The following is a work of fiction.
It is the third in a series of sci-fi novels of the type known as
alternate history. What’s different is that this series takes place in
our time, with characters familiar in your real life.
The first book in the series, The Chinese Century, was written late 2004. Its table of contents is here. The second, The American Diaspora, was written in 2005. Its table of contents for that book is here.
“You’re sure I can’t talk you into moving here permanently?”
Ross Perot Jr. shook his h
ead. “You couldn’t budge my dad with an outright confiscation law,” he said. “But we’re a worldwide company, and proud to have this contract. It has been a complex integration task…”
Cheney held up his hand. “Outside my pay grade, I’m afraid. As long as your technical people please my technical people, I’m good. And I’m proud to see how well you’ve done.”
After they shook hands, and Perot left his office, Cheney swung his chair around slightly, pressed a button to de-polarize the glass of his office wall, and looked out over his trading floor. In front of him a sea of cubicles, with waist-high walls between them, were filled by men in shirtsleeves and neatly-clipped black beards.
No women. No blacks. No queers, and he had the full power to check. Just Arabic, European and a few good American men, a state of the art computing system, and enough fiber backbone to make everything instantaneous.

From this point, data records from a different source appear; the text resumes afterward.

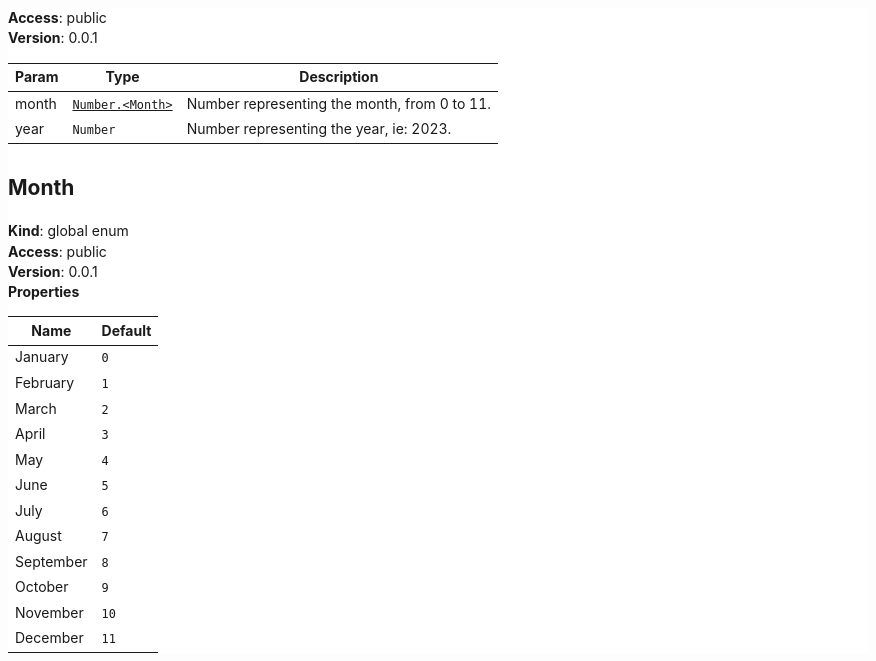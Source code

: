 **Access**: public  
**Version**: 0.0.1  

| Param | Type | Description |
| --- | --- | --- |
| month | [<code>Number.&lt;Month&gt;</code>](#Month) | Number representing the month, from 0 to 11. |
| year | <code>Number</code> | Number representing the year, ie: 2023. |

<a name="Month"></a>

## Month
**Kind**: global enum  
**Access**: public  
**Version**: 0.0.1  
**Properties**

| Name | Default |
| --- | --- |
| January | <code>0</code> | 
| February | <code>1</code> | 
| March | <code>2</code> | 
| April | <code>3</code> | 
| May | <code>4</code> | 
| June | <code>5</code> | 
| July | <code>6</code> | 
| August | <code>7</code> | 
| September | <code>8</code> | 
| October | <code>9</code> | 
| November | <code>10</code> | 
| December | <code>11</code> |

The word had gone forth, quietly, to major hedge funds and other financial players around the world. The gist was that the new Dubai Central Market would beat any price for trading any instrument or commodity. Stocks, bonds, currency, re-insurance, futures, you name it. And no trail beyond what is necessary to complete the trade, no taxes, pure unadulterated worldwide capitalism.
His reverie was interrupted by a tone, coming from the computer terminal on his desk. He pushed the mouse and the screen lit up, a text message and a picture of the man sending it.
Jack Goldstein had been number two in the bond trading department at Morgan Stanley until a month ago. His bonus the previous year totaled $45 million. Sounds great, but like any top trader he believed he could do better. Now, as shift head of the DCM trading floor, he aimed to prove it. He would be leaving work shortly before his former colleagues in New York arrived at their desks, but he also knew in his gut that they weren’t the people he should be worrying about.
“Soros wants to trade dollars for yen, at two basis points below the current Tokyo strike price,” the message read.
Cheney mashed the mouse again, activating a voice interface Perot Systems had installed. “How much?” He saw the words display on his screen.
The message came back. “1 billion.”
“Chickenfeed,” said Cheney. “Do it.” DCM would place some of its own capital at risk in the trade, but if Soros was happy with the service, and the trade caused markets to move as he wished them to, he’d be coming back. And so would others.
Imagine. A secret off-line market that could move, even control, other markets. Membership strictly limited to those with the chips to play there. “Open dollar yen,” said Cheney, watching the ticks as the Tokyo market traded in the wake of Soros’ trade. From 117, he saw it move to 116, an enormous improvement from the price he’d just given. “Goldstein, flip it,” he said to the terminal. The IM sounded. “Already done.”
Cheney felt his palms sweat. A 98 basis point profit on a $1 billion investment in yen comes to…”$10.5 million,” the IM said. “Plus change.”
Soros had his yen, Cheney had his dollars, the connection had been made, and DCM was $10 million richer in the bargain.
“It’s not always going to work that way,” the IM reminded him. “I know,” Cheney grunted, which came out on the screen as “no.” “I mean, I know,” he said, a bit louder.
“Goldstein out.” The screen went dark a moment, then a second window opened in front of him, a calendaring window.
“Erik Prince, 11:30,” the calendaring program said.
“Excellent,” said Cheney. He levered himself up from his chair and headed to his private dining room, where an important meeting would be held.
Slowly, the wall re-polarized, the view of his trading floor fading into black.